2.4.2 Tfidf计算
2.4.2.1 目的
- 计算出每篇文章的词语的TFIDF结果用于抽取画像
2.4.2.2TFIDF模型的训练步骤
- 读取N篇文章数据
- 文章数据进行分词处理
- TFIDF模型训练保存,spark使用count与idf进行计算
- 利用模型计算N篇文章数据的TFIDF值
2.4.2.3 实现
想要用TFIDF进行计算,需要训练一个模型保存结果
- 新建一个compute_tfidf.ipynb的文件
import os
import sys
# 如果当前代码文件运行测试需要加入修改路径,避免出现后导包问题
BASE_DIR = os.path.dirname(os.path.dirname(os.getcwd()))
sys.path.insert(0, os.path.join(BASE_DIR))
PYSPARK_PYTHON = "/miniconda2/envs/reco_sys/bin/python"
# 当存在多个版本时,不指定很可能会导致出错
os.environ["PYSPARK_PYTHON"] = PYSPARK_PYTHON
os.environ["PYSPARK_DRIVER_PYTHON"] = PYSPARK_PYTHON
from offline import SparkSessionBase
class KeywordsToTfidf(SparkSessionBase):
SPARK_APP_NAME = "keywordsByTFIDF"
SPARK_EXECUTOR_MEMORY = "7g"
ENABLE_HIVE_SUPPORT = True
def __init__(self):
self.spark = self._create_spark_session()
ktt = KeywordsToTfidf()
- 读取文章原始数据
ktt.spark.sql("use article")
article_dataframe = ktt.spark.sql("select * from article_data limit 20")
words_df = article_dataframe.rdd.mapPartitions(segmentation).toDF(["article_id", "channel_id", "words"])
- 文章数据处理函数
- 结巴词典,以及停用词(词典文件,三台Centos都需要上传一份,目录相同)
- ITKeywords.txt, stopwords.txt
scp -r ./words/ root@192.168.19.138:/root/words/
scp -r ./words/ root@192.168.19.139:/root/words/
分词部分代码:
# 分词
def segmentation(partition):
import os
import re
import jieba
import jieba.analyse
import jieba.posseg as pseg
import codecs
abspath = "/root/words"
# 结巴加载用户词典
userDict_path = os.path.join(abspath, "ITKeywords.txt")

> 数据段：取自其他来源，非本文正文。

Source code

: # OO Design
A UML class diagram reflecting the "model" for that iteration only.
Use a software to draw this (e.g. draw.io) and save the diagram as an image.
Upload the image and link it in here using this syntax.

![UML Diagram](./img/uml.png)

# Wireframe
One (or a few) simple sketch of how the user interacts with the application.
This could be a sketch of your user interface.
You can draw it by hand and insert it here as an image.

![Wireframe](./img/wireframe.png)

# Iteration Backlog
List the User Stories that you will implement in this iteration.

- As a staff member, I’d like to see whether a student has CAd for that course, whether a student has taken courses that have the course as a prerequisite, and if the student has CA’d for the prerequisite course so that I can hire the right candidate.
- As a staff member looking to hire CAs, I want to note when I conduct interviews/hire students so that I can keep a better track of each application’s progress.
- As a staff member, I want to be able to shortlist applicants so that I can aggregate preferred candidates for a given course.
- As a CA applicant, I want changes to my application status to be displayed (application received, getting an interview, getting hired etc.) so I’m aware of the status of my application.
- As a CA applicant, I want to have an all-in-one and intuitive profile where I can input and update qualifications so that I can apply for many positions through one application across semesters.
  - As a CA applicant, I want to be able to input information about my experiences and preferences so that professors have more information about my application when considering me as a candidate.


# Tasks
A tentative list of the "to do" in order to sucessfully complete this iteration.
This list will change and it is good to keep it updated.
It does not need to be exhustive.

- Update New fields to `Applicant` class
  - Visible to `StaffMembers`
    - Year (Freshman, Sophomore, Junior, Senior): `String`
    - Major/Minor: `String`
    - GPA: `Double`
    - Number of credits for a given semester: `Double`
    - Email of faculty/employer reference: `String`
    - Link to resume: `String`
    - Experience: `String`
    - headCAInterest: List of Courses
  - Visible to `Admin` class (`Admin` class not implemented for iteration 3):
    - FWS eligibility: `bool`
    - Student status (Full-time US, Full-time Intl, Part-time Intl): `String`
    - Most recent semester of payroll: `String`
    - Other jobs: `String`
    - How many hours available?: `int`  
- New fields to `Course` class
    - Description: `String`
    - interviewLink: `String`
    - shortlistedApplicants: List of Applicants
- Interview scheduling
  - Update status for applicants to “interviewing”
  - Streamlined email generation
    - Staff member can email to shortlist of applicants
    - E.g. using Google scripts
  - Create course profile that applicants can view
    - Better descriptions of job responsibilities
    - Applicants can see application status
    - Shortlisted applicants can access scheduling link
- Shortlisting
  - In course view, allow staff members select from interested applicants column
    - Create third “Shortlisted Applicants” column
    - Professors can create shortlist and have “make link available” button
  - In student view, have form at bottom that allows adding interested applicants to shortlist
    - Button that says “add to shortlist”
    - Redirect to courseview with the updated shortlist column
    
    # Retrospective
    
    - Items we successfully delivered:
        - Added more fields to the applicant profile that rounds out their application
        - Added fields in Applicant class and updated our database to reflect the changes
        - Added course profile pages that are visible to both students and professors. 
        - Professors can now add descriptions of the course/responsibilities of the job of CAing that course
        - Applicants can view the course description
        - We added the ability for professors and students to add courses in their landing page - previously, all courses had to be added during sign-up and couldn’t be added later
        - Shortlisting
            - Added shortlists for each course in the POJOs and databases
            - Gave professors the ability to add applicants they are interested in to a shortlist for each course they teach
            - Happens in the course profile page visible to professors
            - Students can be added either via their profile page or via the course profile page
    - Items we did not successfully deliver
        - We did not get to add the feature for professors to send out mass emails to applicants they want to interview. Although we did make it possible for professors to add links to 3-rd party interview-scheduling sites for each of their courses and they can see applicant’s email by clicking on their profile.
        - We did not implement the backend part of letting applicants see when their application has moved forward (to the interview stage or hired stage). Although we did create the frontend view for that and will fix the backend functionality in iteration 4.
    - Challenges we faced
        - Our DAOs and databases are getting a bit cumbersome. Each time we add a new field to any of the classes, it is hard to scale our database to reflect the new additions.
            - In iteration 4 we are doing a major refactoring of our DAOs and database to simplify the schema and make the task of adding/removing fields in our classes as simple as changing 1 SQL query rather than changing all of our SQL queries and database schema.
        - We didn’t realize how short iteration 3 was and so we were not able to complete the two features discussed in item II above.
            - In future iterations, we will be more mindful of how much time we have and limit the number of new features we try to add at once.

jieba.load_userdict(userDict_path)
# 停用词文本
stopwords_path = os.path.join(abspath, "stopwords.txt")
def get_stopwords_list():
"""返回stopwords列表"""
stopwords_list = [i.strip()
for i in codecs.open(stopwords_path).readlines()]
return stopwords_list
# 所有的停用词列表
stopwords_list = get_stopwords_list()
# 分词
def cut_sentence(sentence):
"""对切割之后的词语进行过滤,去除停用词,保留名词,英文和自定义词库中的词,长度大于2的词"""
# print(sentence,"*"*100)
# eg:[pair('今天', 't'), pair('有', 'd'), pair('雾', 'n'), pair('霾', 'g')]
seg_list = pseg.lcut(sentence)
seg_list = [i for i in seg_list if i.flag not in stopwords_list]
filtered_words_list = []
for seg in seg_list:
# print(seg)
if len(seg.word) <= 1:
continue
elif seg.flag == "eng":
if len(seg.word) <= 2:
continue
else:
filtered_words_list.append(seg.word)
elif seg.flag.startswith("n"):
filtered_words_list.append(seg.word)
elif seg.flag in ["x", "eng"]: # 是自定一个词语或者是英文单词
filtered_words_list.append(seg.word)
return filtered_words_list
for row in partition:
sentence = re.sub("<.*?>", "", row.sentence) # 替换掉标签数据
words = cut_sentence(sentence)
yield row.article_id, row.channel_id, words
- 训练模型,得到每个文章词的频率Counts结果
# 词语与词频统计
from pyspark.ml.feature import CountVectorizer
# 总词汇的大小,文本中必须出现的次数
cv = CountVectorizer(inputCol="words", outputCol="countFeatures", vocabSize=200*10000, minDF=1.0)
# 训练词频统计模型
cv_model = cv.fit(words_df)
cv_model.write().overwrite().save("hdfs://hadoop-master:9000/headlines/models/CV.model")
- 训练idf模型,保存
# 词语与词频统计
from pyspark.ml.feature import CountVectorizerModel
cv_model = CountVectorizerModel.load("hdfs://hadoop-master:9000/headlines/models/CV.model")
# 得出词频向量结果
cv_result = cv_model.transform(words_df)
# 训练IDF模型
from pyspark.ml.feature import IDF
idf = IDF(inputCol="countFeatures", outputCol="idfFeatures")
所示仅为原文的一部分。